What is a disclaimer?

A disclaimer is a statement that you include in your application to indicate that you do not claim exclusive rights to an unregistrable portion of your mark. For example, if you sell shirts and your mark includes the generic word "SHIRTS," you could not object to someone else also using the word “SHIRTS” as part of his/her mark.  The word is still part of both marks, but no one is claiming exclusive rights in that word, because it is an 'unregistrable' component of an overall mark. (See below for typical examples of unregistrable matter that must be disclaimed.)

A disclaimer does not physically remove the unregistrable portion from your mark or affect the appearance of your mark or the way you use it. It is merely a statement that the disclaimed words or designs need to be freely available for other businesses to use in marketing comparable goods or services.

A disclaimer may be included in an application at the time of filing or may be added by amendment, e.g., to comply with a requirement by the examining attorney. If you do not provide a required disclaimer, the USPTO may refuse to register your entire mark.

The following is the disclaimer statement that you will need to add to your application record (use quotation marks for disclaiming wording in the mark and no quotation marks for disclaiming designs):

No claim is made to the exclusive right to use "______" apart from the mark as shown.

The disclaimer statement will appear on the registration certificate.

If the disclaimer applies only to particular goods or services, or a particular international class of goods or services, the disclaimer must be modified to specify that information.

You may not disclaim the entire mark.

If you provide a voluntary disclaimer in the mistaken belief that a disclaimer would be required when, in fact, USPTO policy would not require a disclaimer, then you may withdraw the disclaimer. See TMEP §1213.01(c)

For more information about disclaimers, see TMEP §§1213 et seq. Also see 15 U.S.C. §§1052(e)(1), 1056(a); Dena Corp. v. Belvedere Int'l, Inc., 950 F.2d 1555, 1560, 21 USPQ2d 1047, 1051 (Fed. Cir. 1991); In re Owatonna Tool Co., 231 USPQ 493, 494-95 (Comm'r Pats. 1983).

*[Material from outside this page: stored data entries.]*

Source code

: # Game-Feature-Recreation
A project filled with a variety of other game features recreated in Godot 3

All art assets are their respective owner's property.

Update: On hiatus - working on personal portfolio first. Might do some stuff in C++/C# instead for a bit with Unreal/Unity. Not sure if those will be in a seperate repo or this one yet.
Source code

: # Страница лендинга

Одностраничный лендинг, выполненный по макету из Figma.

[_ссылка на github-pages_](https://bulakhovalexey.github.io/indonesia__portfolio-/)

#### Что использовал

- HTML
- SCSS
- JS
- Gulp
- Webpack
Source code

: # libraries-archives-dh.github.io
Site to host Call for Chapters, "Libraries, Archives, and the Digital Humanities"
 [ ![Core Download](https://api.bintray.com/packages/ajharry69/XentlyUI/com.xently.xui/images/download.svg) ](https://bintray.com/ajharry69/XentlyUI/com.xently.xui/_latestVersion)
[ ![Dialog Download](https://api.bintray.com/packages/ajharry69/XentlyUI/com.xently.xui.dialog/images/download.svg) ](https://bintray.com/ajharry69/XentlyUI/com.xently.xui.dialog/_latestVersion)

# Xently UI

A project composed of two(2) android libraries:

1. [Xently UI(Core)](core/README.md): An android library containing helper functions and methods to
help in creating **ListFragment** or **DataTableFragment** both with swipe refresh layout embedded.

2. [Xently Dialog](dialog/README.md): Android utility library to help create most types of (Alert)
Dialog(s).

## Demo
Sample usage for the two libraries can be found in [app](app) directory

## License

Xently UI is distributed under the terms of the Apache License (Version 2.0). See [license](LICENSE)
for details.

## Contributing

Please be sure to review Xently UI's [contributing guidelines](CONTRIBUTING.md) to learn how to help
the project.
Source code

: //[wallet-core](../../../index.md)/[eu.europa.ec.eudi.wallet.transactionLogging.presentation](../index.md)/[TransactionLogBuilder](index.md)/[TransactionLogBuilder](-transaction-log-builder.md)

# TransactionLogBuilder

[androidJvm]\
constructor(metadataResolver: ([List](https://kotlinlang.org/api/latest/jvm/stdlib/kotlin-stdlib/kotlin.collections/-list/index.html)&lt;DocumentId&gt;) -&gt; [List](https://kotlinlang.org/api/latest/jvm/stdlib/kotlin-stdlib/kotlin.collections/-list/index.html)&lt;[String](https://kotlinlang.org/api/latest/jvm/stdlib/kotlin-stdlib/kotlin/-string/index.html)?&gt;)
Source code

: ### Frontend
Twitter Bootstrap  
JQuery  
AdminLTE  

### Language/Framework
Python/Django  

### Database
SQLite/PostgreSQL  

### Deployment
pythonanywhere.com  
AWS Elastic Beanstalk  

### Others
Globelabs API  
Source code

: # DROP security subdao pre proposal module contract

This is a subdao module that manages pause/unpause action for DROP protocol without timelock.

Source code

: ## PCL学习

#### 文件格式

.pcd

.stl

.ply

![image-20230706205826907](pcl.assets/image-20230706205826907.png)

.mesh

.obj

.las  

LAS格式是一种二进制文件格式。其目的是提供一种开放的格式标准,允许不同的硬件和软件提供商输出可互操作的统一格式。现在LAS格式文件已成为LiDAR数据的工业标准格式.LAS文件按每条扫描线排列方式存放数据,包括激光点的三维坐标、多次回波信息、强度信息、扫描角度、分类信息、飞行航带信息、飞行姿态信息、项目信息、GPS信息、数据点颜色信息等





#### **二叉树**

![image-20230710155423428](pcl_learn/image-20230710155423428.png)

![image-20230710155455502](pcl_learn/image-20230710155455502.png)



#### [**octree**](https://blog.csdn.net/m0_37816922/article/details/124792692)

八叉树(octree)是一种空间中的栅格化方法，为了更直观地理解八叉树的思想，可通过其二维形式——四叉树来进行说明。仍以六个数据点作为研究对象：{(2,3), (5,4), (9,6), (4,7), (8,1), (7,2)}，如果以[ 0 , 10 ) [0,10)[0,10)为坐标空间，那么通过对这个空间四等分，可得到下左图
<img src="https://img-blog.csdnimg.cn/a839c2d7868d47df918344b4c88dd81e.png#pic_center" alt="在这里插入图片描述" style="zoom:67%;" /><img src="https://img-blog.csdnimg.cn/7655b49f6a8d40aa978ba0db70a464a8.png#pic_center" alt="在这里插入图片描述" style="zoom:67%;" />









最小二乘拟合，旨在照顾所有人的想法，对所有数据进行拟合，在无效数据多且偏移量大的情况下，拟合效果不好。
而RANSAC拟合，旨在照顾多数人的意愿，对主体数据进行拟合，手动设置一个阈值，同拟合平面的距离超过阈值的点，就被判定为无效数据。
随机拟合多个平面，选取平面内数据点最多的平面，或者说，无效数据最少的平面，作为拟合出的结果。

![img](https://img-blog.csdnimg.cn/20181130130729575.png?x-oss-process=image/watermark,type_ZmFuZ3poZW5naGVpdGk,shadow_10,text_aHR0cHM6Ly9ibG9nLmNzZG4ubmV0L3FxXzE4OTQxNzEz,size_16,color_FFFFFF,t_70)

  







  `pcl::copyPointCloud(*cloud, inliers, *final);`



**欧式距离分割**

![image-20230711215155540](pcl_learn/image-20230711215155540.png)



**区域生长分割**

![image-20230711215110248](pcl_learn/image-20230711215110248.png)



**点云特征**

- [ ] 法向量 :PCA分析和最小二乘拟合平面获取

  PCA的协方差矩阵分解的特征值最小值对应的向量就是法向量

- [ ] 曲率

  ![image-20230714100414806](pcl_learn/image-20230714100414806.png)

Why do I need to submit a disclaimer?

Some words and designs in a mark are not registrable because they are needed by other people/businesses to be able to describe their goods, services, and/or business. A disclaimer in your registration makes clear to others that they may use the disclaimed terms without raising legal objections.

Typically, portions of a mark that are not registrable and require a disclaimer are the following:

  • Merely Descriptive Words/Designs: Words/designs that describe your goods and/or services (CREAMY for yogurt; or a realistic picture of a cue stick and eight ball for billiard parlor services).
  • Laudatory Words that describe an alleged superior quality of the goods and/or services
    (GREATEST OF ALL TIME for beer, or THE ULTIMATE for beauty salon services)
  • Generic Words/Designs: Words/designs that are the common name of your goods and/or services (ASPIRIN for pain relief medication; or a realistic picture of a yo-yo for toys).
  • Geographic Words/Designs: Words/designs that describe the origin of your goods or the location where your services are provided (VENICE for glassware from Venice, Italy; or a realistic map of Canada for air charter services originating from Canada).
  • Business Type Designations: Designations that merely indicate information about the type or structure of your business, such as "Corporation," "Inc.," "Company," "Ltd.," "Bros."
  • Informational Words: Words that merely provide information about your goods, services, or business, such as net weight, volume statements, lists of contents, addresses and contact information, and the year the business was established.
  • Well-known Symbols: Symbols that provide information about your goods and/or services (such as the biohazard symbol Biohazard symbolfor medical waste containers, the prescription symbol Prescription Symbolfor medical goods, and the dollar symbol Dollar sign for financial services) or convey a social, political, religious, or similar kind of message (the recycling symbol Recycling symbol on the front chest-area of a t-shirt indicating the wearer supports recycling or environmental causes).
  • Deceptively Misdescriptive Words/Designs: Words/designs that describe your goods and/or services in a way that is both false and believable but will not materially affect a consumer's decision to purchase the goods and/or services (for example, the mark SAL'S GLASS WAX for a glass cleaner that does not contain wax; that the goods do not contain wax would not necessarily change a consumer's decision to purchase the cleaner).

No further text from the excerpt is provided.